• _Task details_
An exact copy of the listing is needed, with every line kept.

.....

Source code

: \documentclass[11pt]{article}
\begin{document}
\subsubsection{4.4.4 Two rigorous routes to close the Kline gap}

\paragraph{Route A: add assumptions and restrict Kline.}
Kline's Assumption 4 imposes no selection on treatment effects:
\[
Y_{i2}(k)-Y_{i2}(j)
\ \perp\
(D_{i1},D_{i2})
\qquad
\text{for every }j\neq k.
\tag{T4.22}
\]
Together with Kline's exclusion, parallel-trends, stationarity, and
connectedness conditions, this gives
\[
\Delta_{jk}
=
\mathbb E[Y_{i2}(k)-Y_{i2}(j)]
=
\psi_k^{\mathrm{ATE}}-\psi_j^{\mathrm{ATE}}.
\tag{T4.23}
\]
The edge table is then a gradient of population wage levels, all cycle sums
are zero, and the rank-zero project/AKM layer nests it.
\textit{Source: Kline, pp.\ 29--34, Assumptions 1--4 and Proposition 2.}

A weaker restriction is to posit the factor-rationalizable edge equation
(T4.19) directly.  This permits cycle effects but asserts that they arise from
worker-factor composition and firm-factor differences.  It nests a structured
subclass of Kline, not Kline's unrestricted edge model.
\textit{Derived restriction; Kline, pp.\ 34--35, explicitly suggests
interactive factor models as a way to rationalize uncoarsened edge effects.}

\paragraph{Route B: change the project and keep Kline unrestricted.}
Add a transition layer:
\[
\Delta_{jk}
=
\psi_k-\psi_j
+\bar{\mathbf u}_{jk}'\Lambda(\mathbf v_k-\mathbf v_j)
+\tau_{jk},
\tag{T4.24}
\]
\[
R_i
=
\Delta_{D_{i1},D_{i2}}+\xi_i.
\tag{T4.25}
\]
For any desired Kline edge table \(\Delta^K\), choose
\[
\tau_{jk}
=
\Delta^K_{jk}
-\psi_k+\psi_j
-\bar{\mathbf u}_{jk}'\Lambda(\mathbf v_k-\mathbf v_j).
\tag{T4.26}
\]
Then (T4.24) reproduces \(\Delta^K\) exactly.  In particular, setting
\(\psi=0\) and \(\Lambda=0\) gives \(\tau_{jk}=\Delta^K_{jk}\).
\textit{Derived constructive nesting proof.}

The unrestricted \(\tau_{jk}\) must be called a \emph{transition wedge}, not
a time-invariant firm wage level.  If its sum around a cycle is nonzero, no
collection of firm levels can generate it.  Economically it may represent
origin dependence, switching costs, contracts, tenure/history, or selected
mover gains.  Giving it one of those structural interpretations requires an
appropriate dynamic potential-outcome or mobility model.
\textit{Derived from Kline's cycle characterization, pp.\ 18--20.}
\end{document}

.....

• _Answer to this exercise_
Source code

: \documentclass[11pt]{article}
\begin{document}
\subsubsection{4.4.4 Two rigorous routes to close the Kline gap}

\paragraph{Route A: add assumptions and restrict Kline.}
Kline's Assumption 4 imposes no selection on treatment effects:
\[
Y_{i2}(k)-Y_{i2}(j)
\ \perp\
(D_{i1},D_{i2})
\qquad
\text{for every }j\neq k.
\tag{T4.22}
\]
Together with Kline's exclusion, parallel-trends, stationarity, and
connectedness conditions, this gives
\[
\Delta_{jk}
=
\mathbb E[Y_{i2}(k)-Y_{i2}(j)]
=
\psi_k^{\mathrm{ATE}}-\psi_j^{\mathrm{ATE}}.
\tag{T4.23}
\]
The edge table is then a gradient of population wage levels, all cycle sums
are zero, and the rank-zero project/AKM layer nests it.
\textit{Source: Kline, pp.\ 29--34, Assumptions 1--4 and Proposition 2.}

A weaker restriction is to posit the factor-rationalizable edge equation
(T4.19) directly.  This permits cycle effects but asserts that they arise from
worker-factor composition and firm-factor differences.  It nests a structured
subclass of Kline, not Kline's unrestricted edge model.
\textit{Derived restriction; Kline, pp.\ 34--35, explicitly suggests
interactive factor models as a way to rationalize uncoarsened edge effects.}

\paragraph{Route B: change the project and keep Kline unrestricted.}
Add a transition layer:
\[
\Delta_{jk}
=
\psi_k-\psi_j
+\bar{\mathbf u}_{jk}'\Lambda(\mathbf v_k-\mathbf v_j)
+\tau_{jk},
\tag{T4.24}
\]
\[
R_i
=
\Delta_{D_{i1},D_{i2}}+\xi_i.
\tag{T4.25}
\]
For any desired Kline edge table \(\Delta^K\), choose
\[
\tau_{jk}
=
\Delta^K_{jk}
-\psi_k+\psi_j
-\bar{\mathbf u}_{jk}'\Lambda(\mathbf v_k-\mathbf v_j).
\tag{T4.26}
\]
Then (T4.24) reproduces \(\Delta^K\) exactly.  In particular, setting
\(\psi=0\) and \(\Lambda=0\) gives \(\tau_{jk}=\Delta^K_{jk}\).
\textit{Derived constructive nesting proof.}

The unrestricted \(\tau_{jk}\) must be called a \emph{transition wedge}, not
a time-invariant firm wage level.  If its sum around a cycle is nonzero, no
collection of firm levels can generate it.  Economically it may represent
origin dependence, switching costs, contracts, tenure/history, or selected
mover gains.  Giving it one of those structural interpretations requires an
appropriate dynamic potential-outcome or mobility model.
\textit{Derived from Kline's cycle characterization, pp.\ 18--20.}
\end{document}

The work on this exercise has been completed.